> **Records provided**:
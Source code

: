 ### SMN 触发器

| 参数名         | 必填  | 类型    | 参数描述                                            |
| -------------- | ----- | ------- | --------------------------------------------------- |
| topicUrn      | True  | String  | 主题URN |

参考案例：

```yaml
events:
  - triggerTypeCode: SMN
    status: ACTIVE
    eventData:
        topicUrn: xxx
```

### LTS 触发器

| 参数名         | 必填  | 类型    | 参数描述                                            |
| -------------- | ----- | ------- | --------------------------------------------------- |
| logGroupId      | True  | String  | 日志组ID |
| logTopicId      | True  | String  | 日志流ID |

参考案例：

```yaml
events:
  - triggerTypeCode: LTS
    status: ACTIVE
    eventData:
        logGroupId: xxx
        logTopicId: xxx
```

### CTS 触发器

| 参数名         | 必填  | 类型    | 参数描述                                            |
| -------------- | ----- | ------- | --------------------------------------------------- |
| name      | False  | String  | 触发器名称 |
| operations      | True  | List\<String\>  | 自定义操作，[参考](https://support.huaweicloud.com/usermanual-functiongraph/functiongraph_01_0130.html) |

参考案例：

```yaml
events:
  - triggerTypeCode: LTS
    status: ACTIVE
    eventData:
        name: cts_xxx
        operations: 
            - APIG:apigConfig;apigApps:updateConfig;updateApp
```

---

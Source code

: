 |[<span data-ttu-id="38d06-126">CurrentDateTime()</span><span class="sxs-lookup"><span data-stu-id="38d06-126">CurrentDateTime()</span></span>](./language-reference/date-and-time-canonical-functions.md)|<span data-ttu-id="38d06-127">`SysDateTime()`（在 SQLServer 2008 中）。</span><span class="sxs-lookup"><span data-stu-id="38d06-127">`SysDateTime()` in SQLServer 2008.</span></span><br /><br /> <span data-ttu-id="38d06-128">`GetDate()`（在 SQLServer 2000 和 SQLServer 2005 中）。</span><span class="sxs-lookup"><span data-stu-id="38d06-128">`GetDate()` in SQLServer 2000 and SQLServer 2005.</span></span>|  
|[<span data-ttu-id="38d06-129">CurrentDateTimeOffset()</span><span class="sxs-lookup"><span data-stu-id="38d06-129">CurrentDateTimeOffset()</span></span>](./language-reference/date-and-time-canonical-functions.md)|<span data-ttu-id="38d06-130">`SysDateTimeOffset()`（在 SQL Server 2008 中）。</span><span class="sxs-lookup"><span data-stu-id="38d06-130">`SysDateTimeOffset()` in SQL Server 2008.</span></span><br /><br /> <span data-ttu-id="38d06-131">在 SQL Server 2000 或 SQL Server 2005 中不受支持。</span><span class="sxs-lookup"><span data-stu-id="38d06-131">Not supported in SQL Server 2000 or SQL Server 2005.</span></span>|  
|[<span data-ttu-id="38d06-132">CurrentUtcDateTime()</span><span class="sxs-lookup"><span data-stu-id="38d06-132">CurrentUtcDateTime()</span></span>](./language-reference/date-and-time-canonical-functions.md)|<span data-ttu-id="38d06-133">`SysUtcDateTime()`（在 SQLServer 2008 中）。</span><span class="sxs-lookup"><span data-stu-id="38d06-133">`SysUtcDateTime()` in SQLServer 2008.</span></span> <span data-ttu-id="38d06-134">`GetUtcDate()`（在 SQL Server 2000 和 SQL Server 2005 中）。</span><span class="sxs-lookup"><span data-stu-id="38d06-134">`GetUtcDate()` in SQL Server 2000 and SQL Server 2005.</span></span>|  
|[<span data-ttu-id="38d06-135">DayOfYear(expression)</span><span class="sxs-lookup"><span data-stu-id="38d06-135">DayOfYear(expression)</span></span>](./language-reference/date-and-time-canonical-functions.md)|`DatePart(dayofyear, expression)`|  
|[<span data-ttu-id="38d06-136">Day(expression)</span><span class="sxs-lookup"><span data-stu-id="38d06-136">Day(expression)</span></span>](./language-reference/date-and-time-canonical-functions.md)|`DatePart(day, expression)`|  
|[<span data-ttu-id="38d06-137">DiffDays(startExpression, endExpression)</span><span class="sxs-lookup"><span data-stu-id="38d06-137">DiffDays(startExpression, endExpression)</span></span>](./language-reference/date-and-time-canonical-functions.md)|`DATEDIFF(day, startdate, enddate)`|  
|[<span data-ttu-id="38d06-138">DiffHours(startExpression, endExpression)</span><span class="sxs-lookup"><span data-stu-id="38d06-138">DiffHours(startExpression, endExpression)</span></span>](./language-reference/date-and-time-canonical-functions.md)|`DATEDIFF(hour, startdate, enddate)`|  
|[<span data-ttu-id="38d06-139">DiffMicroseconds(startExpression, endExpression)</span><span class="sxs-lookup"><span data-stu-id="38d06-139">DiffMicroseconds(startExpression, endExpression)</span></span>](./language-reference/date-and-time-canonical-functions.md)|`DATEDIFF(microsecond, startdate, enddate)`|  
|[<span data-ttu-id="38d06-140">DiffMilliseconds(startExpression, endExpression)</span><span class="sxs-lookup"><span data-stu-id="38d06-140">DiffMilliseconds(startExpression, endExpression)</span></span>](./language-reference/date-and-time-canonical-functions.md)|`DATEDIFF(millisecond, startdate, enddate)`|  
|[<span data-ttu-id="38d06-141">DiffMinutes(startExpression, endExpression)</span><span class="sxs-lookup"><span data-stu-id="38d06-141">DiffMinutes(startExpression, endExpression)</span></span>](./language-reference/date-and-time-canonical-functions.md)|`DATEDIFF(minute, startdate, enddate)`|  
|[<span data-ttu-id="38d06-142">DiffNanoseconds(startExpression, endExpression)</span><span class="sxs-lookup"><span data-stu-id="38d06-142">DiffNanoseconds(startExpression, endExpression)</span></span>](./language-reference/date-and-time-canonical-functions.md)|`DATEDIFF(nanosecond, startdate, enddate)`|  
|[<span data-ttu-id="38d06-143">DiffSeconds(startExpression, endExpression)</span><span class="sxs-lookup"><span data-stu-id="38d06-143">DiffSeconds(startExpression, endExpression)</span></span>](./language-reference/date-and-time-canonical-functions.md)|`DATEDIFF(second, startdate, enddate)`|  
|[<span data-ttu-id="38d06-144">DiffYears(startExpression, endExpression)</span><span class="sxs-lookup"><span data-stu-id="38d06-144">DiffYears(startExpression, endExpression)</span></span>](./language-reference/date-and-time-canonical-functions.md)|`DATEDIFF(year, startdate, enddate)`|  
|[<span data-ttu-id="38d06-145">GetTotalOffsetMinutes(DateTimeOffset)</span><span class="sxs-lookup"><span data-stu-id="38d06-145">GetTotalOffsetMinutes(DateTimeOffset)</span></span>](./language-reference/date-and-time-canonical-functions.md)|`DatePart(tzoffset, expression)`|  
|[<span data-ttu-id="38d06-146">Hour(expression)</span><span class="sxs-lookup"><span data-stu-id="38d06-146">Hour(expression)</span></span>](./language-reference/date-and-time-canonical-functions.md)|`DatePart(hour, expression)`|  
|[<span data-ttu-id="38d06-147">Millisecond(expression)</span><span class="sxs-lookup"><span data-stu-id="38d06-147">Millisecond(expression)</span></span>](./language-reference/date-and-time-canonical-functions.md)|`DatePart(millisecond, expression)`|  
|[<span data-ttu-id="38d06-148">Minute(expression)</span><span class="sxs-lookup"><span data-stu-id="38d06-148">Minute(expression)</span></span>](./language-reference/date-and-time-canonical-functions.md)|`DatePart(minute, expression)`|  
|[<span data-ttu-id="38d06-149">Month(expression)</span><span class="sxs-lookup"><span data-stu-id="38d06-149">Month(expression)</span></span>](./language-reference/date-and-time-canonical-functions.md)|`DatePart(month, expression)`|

---

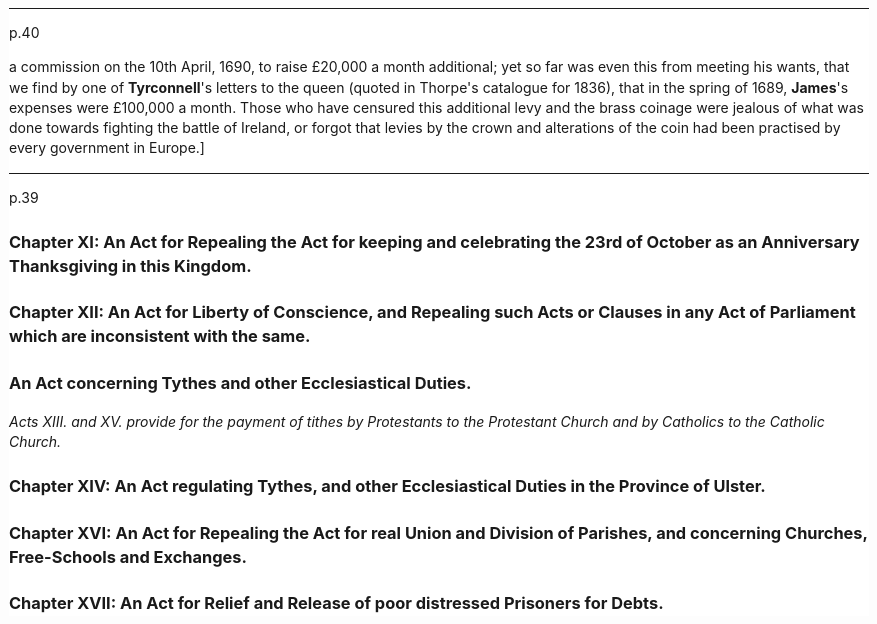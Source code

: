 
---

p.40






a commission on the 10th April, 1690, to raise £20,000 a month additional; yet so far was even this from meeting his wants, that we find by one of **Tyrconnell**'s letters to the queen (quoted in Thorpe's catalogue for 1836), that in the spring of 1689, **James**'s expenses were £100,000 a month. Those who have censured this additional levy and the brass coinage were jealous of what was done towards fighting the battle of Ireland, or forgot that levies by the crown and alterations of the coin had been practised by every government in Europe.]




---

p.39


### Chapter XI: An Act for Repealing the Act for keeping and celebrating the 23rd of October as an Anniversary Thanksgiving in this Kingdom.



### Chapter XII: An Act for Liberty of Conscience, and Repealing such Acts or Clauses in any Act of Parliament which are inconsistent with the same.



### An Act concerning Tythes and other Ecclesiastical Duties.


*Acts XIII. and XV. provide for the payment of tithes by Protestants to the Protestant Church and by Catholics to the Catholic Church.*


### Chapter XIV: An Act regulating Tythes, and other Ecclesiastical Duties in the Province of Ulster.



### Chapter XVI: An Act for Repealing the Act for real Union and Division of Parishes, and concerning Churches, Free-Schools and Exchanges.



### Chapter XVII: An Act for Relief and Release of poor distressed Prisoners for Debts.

> **Problem details**: Which lines above run from the one containing "### Chapter XII: An" to the one containing "### Chapter XVII: An"? Give them again exactly, both ends included.

> **Worked solution**:
### Chapter XII: An Act for Liberty of Conscience, and Repealing such Acts or Clauses in any Act of Parliament which are inconsistent with the same.



### An Act concerning Tythes and other Ecclesiastical Duties.


*Acts XIII. and XV. provide for the payment of tithes by Protestants to the Protestant Church and by Catholics to the Catholic Church.*


### Chapter XIV: An Act regulating Tythes, and other Ecclesiastical Duties in the Province of Ulster.



### Chapter XVI: An Act for Repealing the Act for real Union and Division of Parishes, and concerning Churches, Free-Schools and Exchanges.



### Chapter XVII: An Act for Relief and Release of poor distressed Prisoners for Debts.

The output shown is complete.